Another BYOD Security Challenge – User-Managed Remote Access Software

August 16, 2014

In a recent Defcon presentation three researchers demonstrated that scanning the Internet — the entire Internet — is now a practical exercise.  That idea alone should force us all to re-frame our thinking about how we measure the effectiveness of our infrastructure’s defensive posture — but that is not a topic for this post.  As part of their work, the team demonstrated the scale of unauthenticated remote access set up on business and personal endpoints accessible from the Internet.  As families acquire more and more Internet endpoints, it appears that some in each household want to access or manage some of them remotely.  This might be as simple as accessing the “office Mac” from an tablet on the couch, or as crazy as unauthenticated remote access to that home office endpoint while traveling.  The use case doesn’t matter as much as the behavior itself.  If people are setting up unauthenticated remote access (or using default or ‘easily-guessable’ passwords) on the endpoints they also want to bring to work, we all have a problem…

Regardless of how ill-conceived, BYOD experiments, even formal BYOD programs seem to be a fever without a cure.  When a financial services workforce uses non-company endpoints we inherit all the risks associated with their all-too-often unprofessional and uninformed management practices.  Now we have evidence that one facet of that behavior is the installation and use of unauthenticated remote access software.  There are a number of popular approaches.  The Defcon presentation appears to have focused on VNC (virtual network computing), but there are other popular packages used to support convenient remote access – Wikipedia lists dozens.

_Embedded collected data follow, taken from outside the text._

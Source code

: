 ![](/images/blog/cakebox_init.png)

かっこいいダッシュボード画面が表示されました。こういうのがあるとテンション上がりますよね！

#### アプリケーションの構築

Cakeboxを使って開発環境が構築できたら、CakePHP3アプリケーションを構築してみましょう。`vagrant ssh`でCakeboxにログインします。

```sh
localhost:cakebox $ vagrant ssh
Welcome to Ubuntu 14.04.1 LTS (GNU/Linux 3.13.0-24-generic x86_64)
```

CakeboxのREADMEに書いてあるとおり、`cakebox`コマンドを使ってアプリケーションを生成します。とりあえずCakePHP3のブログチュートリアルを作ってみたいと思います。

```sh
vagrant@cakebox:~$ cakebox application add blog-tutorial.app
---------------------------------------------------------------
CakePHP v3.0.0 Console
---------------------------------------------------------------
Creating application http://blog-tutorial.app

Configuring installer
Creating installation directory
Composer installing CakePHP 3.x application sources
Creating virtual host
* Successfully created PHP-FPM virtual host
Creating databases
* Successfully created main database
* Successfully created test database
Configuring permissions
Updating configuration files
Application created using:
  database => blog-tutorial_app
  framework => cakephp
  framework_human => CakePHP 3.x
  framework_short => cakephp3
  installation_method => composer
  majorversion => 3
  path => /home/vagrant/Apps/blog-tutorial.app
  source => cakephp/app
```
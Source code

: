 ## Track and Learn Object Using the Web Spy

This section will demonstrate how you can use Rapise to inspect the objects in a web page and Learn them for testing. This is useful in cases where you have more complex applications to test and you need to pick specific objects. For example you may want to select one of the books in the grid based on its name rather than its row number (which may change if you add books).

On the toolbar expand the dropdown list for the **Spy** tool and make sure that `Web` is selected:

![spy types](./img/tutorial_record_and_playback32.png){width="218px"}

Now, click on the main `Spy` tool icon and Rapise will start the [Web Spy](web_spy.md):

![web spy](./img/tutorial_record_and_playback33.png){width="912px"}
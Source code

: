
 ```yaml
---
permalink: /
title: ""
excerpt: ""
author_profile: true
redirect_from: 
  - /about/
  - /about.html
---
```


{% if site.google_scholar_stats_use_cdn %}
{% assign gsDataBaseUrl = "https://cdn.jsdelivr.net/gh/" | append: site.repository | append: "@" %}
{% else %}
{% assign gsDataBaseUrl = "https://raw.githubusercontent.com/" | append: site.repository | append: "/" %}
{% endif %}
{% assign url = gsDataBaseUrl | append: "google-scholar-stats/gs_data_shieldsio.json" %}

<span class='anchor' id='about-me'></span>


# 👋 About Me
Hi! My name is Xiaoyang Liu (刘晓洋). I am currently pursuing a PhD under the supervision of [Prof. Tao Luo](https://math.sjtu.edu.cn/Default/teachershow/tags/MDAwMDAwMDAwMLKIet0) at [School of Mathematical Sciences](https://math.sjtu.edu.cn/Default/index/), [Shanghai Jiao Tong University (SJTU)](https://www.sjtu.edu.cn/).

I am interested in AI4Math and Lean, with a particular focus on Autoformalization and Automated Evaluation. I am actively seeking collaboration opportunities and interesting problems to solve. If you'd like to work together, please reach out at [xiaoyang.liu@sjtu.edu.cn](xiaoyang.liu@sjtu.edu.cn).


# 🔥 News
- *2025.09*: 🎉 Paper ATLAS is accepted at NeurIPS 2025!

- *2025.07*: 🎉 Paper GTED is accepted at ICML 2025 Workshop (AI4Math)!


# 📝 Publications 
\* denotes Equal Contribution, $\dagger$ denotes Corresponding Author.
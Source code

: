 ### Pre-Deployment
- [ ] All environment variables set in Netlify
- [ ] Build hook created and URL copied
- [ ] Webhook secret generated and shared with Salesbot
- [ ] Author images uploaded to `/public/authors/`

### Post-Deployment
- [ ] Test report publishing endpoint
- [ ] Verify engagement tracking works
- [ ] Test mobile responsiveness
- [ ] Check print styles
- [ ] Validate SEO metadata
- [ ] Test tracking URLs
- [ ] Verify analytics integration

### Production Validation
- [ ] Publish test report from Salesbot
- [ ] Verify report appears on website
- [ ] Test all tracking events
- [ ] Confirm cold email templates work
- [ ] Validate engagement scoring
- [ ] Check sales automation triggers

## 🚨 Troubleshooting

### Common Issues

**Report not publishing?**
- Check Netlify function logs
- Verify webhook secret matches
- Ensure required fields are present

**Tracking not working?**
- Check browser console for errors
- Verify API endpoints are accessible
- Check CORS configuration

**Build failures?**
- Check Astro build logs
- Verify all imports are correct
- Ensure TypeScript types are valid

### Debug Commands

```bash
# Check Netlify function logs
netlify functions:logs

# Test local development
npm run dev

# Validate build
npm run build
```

We need to train our workforce that they need to limit their exposure (and the organization’s via BYOD) to the risks associated with remote access software. At the very highest level, they need to understand that for any endpoint used for financial services work:

  1. Don’t run software (whatever it is) that is not really needed
  2. If your really need it, learn how to manage it and configure it to deliver only the features you need — in the context of end user-managed BYOD environments, running software you don’t understand is not risk-reasonable in the context of performing financial services business (our regulators require and our customers and partners expect that we perform our business activities using risk management practices stronger than simple ‘hope’
  3. If you need remote access exercise the principle of least privilege
    1. Install and configure the software so that by default it is not turned on (if it is not running it will not support unintended remote access)
    2. Turn on your remote access software only when you need it, and then turn it off again as soon as is practical afterword
    3. Configure the remote access software to include a risk-reasonably short session timeout
    4. Permit only uniquely-authenticated users having a strong, unique, time-limited password
  4. Restrict remote access to your endpoint as much as possible
  5. Turn off all remote access you can get away with
  6. Use multiple layers of protection to implement defense in depth
    1. Run an endpoint firewall configured to reject all inbound communications attempts except those you explicitly authorize
    2. Don’t grant apps permissions that you don’t understand
    3. Don’t grant apps permissions that would enable access to business data or business communications
    4. Run one or more anti-malware packages
    5. Use security-centric web proxies
    6. Configure your browser(s) in their most paranoid settings
    7. Turn on your search engine’s ‘recommendation’ or anti-hostility service
    8. If your operating system supports it, perform your work in the absence of administrative rights (don’t make yourself equivalent to root or the local administrator)

In addition to end user education, and before permitting even the most limited BYOD experiment, financial services enterprises should have their infrastructure configured to resist the use of virtually all known remote access software on those non-company devices.  The port-blocking and protocol recognition will not be perfect, but it will stop the unauthorized use of the most casual installations.  As a result, we also need to have our SIEM infrastructure configured to alert and then staff to deal with those alerts.  In addition, and using the same signature and/or correlation logic configured in the SIEM, those with widespread IPS infrastructure can block BYOD remote access attempts (at least in some scenarios).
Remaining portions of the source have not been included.